What the task asks ▸ Gather the lines below that include the string "leetcode", copying each in full.

Stored dataset items:
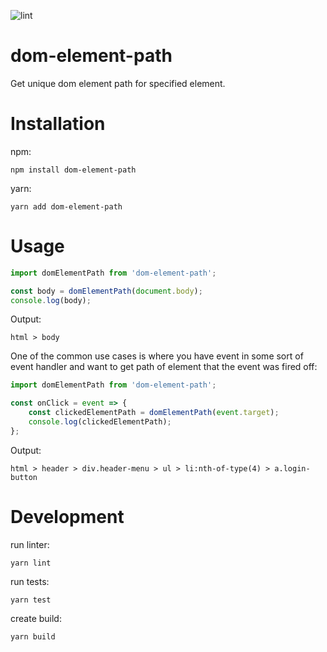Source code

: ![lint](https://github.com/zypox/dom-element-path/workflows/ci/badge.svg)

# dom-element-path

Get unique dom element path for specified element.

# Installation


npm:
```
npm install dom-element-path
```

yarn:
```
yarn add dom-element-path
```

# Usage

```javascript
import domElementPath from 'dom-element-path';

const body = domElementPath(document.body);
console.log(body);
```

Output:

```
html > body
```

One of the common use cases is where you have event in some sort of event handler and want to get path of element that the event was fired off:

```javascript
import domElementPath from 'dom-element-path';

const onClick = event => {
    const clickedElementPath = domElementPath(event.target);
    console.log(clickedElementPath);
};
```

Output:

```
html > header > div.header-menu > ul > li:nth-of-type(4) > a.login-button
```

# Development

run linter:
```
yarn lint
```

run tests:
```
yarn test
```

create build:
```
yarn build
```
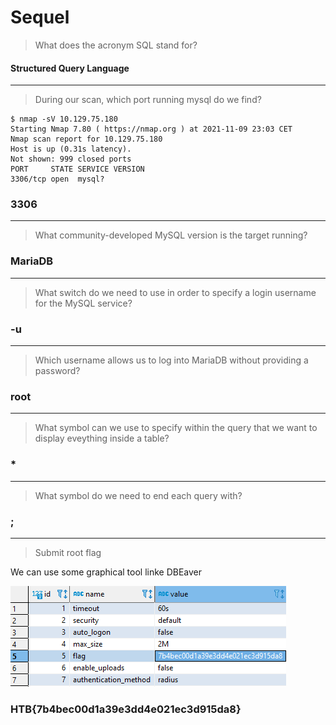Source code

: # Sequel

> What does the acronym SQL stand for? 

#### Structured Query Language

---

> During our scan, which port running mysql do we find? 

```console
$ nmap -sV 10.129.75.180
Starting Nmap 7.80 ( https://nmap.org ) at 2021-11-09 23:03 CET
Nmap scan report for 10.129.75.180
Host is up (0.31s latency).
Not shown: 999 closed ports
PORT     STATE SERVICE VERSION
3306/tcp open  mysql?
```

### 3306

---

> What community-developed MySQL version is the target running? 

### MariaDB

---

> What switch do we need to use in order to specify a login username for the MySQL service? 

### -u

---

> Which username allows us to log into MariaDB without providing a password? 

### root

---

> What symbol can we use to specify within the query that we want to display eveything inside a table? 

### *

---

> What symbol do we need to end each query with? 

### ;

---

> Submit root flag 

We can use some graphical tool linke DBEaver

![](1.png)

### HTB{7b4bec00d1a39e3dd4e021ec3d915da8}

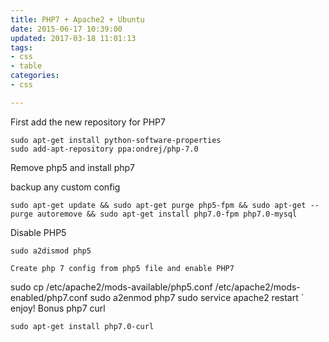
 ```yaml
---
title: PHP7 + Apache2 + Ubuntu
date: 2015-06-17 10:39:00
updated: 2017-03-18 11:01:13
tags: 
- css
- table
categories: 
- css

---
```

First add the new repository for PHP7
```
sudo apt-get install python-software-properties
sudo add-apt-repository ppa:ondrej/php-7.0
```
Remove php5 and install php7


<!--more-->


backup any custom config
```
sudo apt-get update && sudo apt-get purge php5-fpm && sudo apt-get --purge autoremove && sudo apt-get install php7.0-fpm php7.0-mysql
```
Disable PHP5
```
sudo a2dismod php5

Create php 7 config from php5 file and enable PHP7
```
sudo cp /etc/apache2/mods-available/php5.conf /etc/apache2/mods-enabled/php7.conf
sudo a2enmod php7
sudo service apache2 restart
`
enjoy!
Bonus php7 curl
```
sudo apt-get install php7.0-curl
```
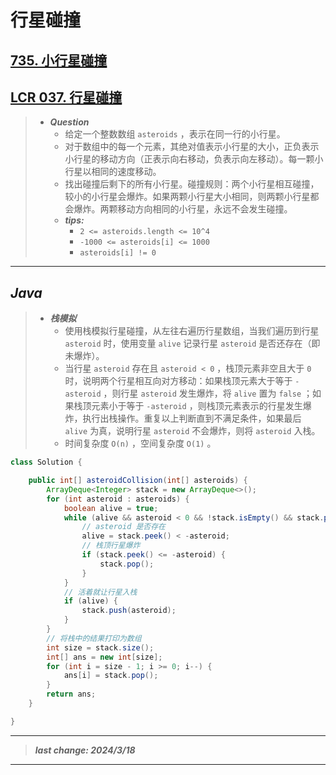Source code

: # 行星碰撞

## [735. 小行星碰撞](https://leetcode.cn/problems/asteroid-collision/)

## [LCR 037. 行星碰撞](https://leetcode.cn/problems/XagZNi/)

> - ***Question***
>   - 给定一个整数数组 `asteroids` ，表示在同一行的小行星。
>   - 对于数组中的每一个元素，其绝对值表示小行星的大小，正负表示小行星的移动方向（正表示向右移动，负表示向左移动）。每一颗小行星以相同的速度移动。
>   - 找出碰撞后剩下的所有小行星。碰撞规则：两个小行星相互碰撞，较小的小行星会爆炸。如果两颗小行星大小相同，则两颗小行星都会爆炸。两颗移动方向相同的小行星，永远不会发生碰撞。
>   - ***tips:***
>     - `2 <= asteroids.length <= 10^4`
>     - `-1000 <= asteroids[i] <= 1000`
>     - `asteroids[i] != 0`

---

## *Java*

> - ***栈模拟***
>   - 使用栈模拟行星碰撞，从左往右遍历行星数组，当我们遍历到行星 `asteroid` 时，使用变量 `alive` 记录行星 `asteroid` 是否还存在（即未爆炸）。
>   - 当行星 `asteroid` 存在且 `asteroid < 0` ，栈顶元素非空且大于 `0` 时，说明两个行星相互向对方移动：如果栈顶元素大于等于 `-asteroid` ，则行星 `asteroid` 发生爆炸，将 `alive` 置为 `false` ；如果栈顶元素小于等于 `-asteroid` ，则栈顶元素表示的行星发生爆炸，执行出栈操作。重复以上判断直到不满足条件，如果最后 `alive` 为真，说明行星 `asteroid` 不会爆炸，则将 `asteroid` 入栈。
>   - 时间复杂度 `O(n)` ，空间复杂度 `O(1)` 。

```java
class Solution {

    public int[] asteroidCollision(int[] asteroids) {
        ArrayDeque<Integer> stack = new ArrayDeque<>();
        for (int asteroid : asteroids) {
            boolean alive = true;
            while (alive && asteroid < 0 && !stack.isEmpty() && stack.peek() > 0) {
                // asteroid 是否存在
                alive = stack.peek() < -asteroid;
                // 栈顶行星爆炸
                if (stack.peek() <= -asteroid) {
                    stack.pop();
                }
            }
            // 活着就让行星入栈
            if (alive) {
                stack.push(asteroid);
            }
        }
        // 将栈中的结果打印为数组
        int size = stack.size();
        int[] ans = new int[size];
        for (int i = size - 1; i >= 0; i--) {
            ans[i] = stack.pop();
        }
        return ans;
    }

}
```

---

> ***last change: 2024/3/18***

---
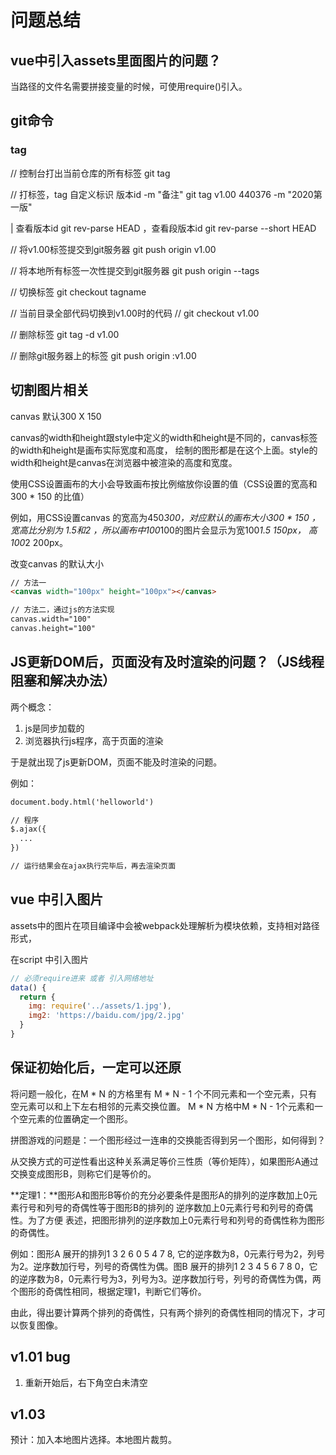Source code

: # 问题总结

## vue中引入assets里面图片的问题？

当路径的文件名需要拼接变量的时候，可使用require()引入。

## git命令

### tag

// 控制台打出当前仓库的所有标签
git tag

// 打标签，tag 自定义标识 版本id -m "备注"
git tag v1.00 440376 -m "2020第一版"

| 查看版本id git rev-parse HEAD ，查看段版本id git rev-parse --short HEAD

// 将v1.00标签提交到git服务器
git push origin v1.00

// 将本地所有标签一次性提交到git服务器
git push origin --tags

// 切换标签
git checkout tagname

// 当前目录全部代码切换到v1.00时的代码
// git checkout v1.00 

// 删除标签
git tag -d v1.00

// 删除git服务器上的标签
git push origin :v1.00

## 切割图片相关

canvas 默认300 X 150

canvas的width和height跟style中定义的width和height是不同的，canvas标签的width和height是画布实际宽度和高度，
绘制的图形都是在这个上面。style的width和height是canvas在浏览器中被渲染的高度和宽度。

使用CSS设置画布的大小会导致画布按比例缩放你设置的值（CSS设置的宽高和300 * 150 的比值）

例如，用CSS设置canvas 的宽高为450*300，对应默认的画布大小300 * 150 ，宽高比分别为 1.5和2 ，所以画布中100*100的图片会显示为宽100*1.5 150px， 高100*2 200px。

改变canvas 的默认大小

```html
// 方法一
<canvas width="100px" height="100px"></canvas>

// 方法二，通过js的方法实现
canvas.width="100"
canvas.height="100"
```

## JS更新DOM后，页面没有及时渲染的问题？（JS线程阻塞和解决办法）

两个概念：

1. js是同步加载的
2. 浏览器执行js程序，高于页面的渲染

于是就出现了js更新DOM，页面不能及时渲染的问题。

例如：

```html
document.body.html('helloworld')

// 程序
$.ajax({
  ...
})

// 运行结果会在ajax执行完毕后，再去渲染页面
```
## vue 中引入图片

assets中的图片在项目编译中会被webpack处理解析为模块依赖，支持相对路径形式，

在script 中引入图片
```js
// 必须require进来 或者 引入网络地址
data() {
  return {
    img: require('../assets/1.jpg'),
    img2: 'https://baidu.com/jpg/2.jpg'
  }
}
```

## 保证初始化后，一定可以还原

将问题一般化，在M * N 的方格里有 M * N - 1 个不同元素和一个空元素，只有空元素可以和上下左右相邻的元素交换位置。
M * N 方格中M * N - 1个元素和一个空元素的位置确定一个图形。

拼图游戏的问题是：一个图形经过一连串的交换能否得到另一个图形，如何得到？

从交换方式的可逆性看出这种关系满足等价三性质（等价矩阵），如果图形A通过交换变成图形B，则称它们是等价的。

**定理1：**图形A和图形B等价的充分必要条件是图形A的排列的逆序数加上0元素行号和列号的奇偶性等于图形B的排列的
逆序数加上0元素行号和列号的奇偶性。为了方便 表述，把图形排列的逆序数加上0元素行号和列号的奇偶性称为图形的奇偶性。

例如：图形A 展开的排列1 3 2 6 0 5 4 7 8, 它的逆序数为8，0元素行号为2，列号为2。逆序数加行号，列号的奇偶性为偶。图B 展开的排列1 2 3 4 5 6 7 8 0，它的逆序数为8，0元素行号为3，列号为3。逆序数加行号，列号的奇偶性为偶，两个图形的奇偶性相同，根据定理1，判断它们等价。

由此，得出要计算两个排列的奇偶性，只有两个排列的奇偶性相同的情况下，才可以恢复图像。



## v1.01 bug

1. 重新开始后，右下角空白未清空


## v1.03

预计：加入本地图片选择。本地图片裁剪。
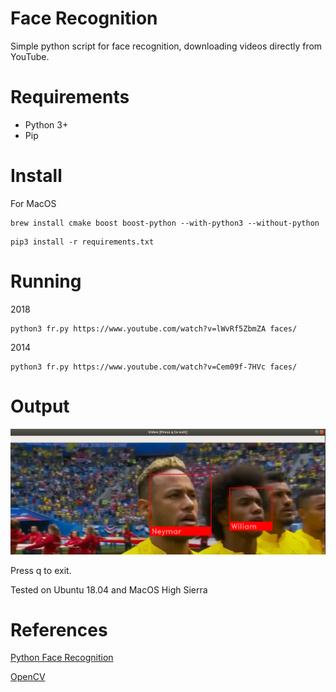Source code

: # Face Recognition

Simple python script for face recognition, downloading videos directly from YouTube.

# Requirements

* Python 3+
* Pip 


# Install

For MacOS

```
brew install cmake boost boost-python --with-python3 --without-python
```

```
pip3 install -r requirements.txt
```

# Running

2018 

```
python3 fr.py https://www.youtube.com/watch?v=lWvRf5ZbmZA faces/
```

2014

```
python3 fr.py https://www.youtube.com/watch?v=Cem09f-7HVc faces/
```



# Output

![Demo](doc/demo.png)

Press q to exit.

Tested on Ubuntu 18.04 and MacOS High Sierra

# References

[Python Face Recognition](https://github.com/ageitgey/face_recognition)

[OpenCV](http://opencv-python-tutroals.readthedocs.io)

Reply ▸
## [735. 小行星碰撞](https://leetcode.cn/problems/asteroid-collision/)
## [LCR 037. 行星碰撞](https://leetcode.cn/problems/XagZNi/)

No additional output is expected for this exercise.